Keeping pictures out of the copy, restate each record word for word.

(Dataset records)
________
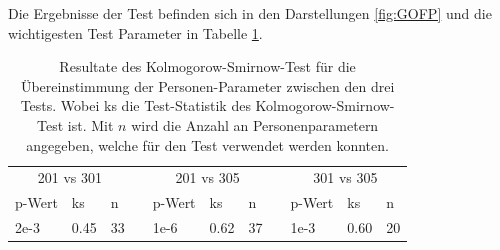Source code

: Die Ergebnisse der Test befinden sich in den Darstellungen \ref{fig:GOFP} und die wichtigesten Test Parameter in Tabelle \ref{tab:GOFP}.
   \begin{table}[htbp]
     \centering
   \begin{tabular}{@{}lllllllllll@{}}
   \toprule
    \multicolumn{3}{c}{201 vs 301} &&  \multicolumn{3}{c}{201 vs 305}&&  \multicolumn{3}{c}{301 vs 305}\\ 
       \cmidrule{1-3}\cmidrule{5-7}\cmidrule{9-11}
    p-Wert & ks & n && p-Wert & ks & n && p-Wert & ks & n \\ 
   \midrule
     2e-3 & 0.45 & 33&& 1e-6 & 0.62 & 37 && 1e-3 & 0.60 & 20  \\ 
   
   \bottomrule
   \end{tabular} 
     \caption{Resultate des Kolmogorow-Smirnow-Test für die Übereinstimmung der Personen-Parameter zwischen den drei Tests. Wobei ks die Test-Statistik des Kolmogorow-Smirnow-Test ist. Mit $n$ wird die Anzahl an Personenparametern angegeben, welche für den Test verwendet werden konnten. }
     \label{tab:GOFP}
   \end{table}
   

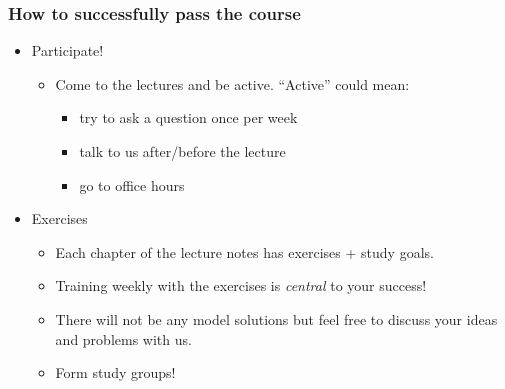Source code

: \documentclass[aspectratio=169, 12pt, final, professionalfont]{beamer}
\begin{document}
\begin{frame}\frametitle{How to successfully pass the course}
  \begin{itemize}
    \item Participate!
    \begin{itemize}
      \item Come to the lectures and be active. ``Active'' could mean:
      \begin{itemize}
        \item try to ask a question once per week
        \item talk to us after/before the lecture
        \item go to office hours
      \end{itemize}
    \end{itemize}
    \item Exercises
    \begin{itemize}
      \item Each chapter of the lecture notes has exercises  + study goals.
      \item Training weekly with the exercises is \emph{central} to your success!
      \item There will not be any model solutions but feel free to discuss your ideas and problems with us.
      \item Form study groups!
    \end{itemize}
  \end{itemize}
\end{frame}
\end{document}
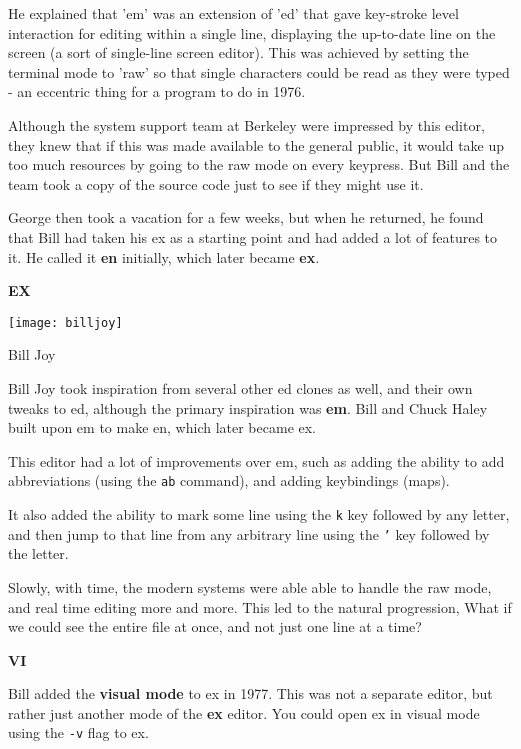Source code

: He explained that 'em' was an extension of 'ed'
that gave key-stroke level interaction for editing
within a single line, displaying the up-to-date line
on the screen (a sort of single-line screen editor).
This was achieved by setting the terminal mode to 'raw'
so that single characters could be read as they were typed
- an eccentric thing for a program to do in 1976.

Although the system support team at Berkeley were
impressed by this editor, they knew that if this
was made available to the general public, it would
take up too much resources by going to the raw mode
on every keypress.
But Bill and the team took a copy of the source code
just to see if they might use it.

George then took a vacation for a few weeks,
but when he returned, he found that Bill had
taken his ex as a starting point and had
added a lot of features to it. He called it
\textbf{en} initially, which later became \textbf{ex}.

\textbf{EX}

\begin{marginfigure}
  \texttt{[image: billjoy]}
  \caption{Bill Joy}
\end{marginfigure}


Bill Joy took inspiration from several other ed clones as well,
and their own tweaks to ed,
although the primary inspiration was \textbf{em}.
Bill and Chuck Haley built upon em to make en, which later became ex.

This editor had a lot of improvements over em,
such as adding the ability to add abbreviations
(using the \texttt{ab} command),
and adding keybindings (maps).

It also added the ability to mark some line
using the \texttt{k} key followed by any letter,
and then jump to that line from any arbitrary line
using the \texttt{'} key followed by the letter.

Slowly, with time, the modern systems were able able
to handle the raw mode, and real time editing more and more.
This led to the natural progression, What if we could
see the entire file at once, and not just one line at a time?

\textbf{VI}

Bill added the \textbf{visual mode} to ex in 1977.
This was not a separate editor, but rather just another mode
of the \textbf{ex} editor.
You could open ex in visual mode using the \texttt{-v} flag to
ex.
________
- [Answer to this task]
Source code

: Die Ergebnisse der Test befinden sich in den Darstellungen \ref{fig:GOFP} und die wichtigesten Test Parameter in Tabelle \ref{tab:GOFP}.
   \begin{table}[htbp]
     \centering
   \begin{tabular}{@{}lllllllllll@{}}
   \toprule
    \multicolumn{3}{c}{201 vs 301} &&  \multicolumn{3}{c}{201 vs 305}&&  \multicolumn{3}{c}{301 vs 305}\\ 
       \cmidrule{1-3}\cmidrule{5-7}\cmidrule{9-11}
    p-Wert & ks & n && p-Wert & ks & n && p-Wert & ks & n \\ 
   \midrule
     2e-3 & 0.45 & 33&& 1e-6 & 0.62 & 37 && 1e-3 & 0.60 & 20  \\ 
   
   \bottomrule
   \end{tabular} 
     \caption{Resultate des Kolmogorow-Smirnow-Test für die Übereinstimmung der Personen-Parameter zwischen den drei Tests. Wobei ks die Test-Statistik des Kolmogorow-Smirnow-Test ist. Mit $n$ wird die Anzahl an Personenparametern angegeben, welche für den Test verwendet werden konnten. }
     \label{tab:GOFP}
   \end{table}
   

Source code

: \documentclass[aspectratio=169, 12pt, final, professionalfont]{beamer}
\begin{document}
\begin{frame}\frametitle{How to successfully pass the course}
  \begin{itemize}
    \item Participate!
    \begin{itemize}
      \item Come to the lectures and be active. ``Active'' could mean:
      \begin{itemize}
        \item try to ask a question once per week
        \item talk to us after/before the lecture
        \item go to office hours
      \end{itemize}
    \end{itemize}
    \item Exercises
    \begin{itemize}
      \item Each chapter of the lecture notes has exercises  + study goals.
      \item Training weekly with the exercises is \emph{central} to your success!
      \item There will not be any model solutions but feel free to discuss your ideas and problems with us.
      \item Form study groups!
    \end{itemize}
  \end{itemize}
\end{frame}
\end{document}
Source code

: He explained that 'em' was an extension of 'ed'
that gave key-stroke level interaction for editing
within a single line, displaying the up-to-date line
on the screen (a sort of single-line screen editor).
This was achieved by setting the terminal mode to 'raw'
so that single characters could be read as they were typed
- an eccentric thing for a program to do in 1976.

Although the system support team at Berkeley were
impressed by this editor, they knew that if this
was made available to the general public, it would
take up too much resources by going to the raw mode
on every keypress.
But Bill and the team took a copy of the source code
just to see if they might use it.

George then took a vacation for a few weeks,
but when he returned, he found that Bill had
taken his ex as a starting point and had
added a lot of features to it. He called it
\textbf{en} initially, which later became \textbf{ex}.

\textbf{EX}

\begin{marginfigure}
  \texttt{[image: billjoy]}
  \caption{Bill Joy}
\end{marginfigure}


Bill Joy took inspiration from several other ed clones as well,
and their own tweaks to ed,
although the primary inspiration was \textbf{em}.
Bill and Chuck Haley built upon em to make en, which later became ex.

This editor had a lot of improvements over em,
such as adding the ability to add abbreviations
(using the \texttt{ab} command),
and adding keybindings (maps).

It also added the ability to mark some line
using the \texttt{k} key followed by any letter,
and then jump to that line from any arbitrary line
using the \texttt{'} key followed by the letter.

Slowly, with time, the modern systems were able able
to handle the raw mode, and real time editing more and more.
This led to the natural progression, What if we could
see the entire file at once, and not just one line at a time?

\textbf{VI}

Bill added the \textbf{visual mode} to ex in 1977.
This was not a separate editor, but rather just another mode
of the \textbf{ex} editor.
You could open ex in visual mode using the \texttt{-v} flag to
ex.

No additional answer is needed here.